Zwey merkwürdige Erscheinungen verdanken wir dieser Periode: den Liebesbrief und die Liebesgeschichte, beyde in Prosa. In der ersten Gattung haben sich Philostrat, Alciphron und Aristänet ausgezeichnet. Ungeachtet ihrer Vorliebe für das Alterthum brechen doch die Sitten ihrer Zeit an unzähligen Stellen durch. Einige der Hauptideen, besonders die, daß die Entbehrung des unnennbaren Genusses die Begeisterung erhöhe, und die Verbindung dauerhafter mache; ferner die Sprache frostiger Schmeicheley, werden hier beynahe in der nehmlichen Gestalt wie im Mittelalter angetroffen.

Die griechischen Romane lassen sich auf drey Gattungen bringen. Die erste enthält wunderbare Geschichten der Standhaftigkeit und Treue bereits vermählter Liebenden. Die Charaktere dieser Personen sind thätig und einwirkend auf ihr Schicksal. Der Styl nähert sich dem Ernst der Geschichte.

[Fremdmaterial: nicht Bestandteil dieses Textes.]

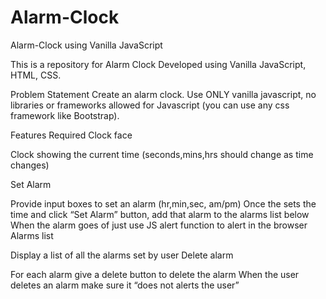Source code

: # Alarm-Clock
Alarm-Clock using Vanilla JavaScript

This is a repository for Alarm Clock Developed using Vanilla JavaScript, HTML, CSS.

Problem Statement
Create an alarm clock. Use ONLY vanilla javascript, no libraries or frameworks allowed for Javascript (you can use any css framework like Bootstrap).

Features Required
Clock face

Clock showing the current time (seconds,mins,hrs should change as time changes)

Set Alarm

Provide input boxes to set an alarm (hr,min,sec, am/pm)
Once the sets the time and click “Set Alarm” button, add that alarm to the alarms list below
When the alarm goes of just use JS alert function to alert in the browser
Alarms list

Display a list of all the alarms set by user
Delete alarm

For each alarm give a delete button to delete the alarm
When the user deletes an alarm make sure it “does not alerts the user”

Sie sind wahrscheinlich Trauerspielen oder Pantomimen nachgebildet. Hieher gehören die Werke des Jamblichius, Chariton und Xenophon Ephesius.

Die zweyte Gattung setzt das Ziel der Intrigue in die Lösung des jungfräulichen Gürtels unter Sanktion der Gesetze, und das Interesse beruht auf der Ueberwindung der Schwierigkeiten, die sich der Ehe widersetzen. Die Idee, daß der Stand des Strebens und der Bewerbung glücklicher sey, als der des Besitzes, liegt dabey zum Grunde. Die Schwierigkeiten liegen aber nicht in dem Innern der handelnden Personen, sondern bloß in äußern Verhältnissen.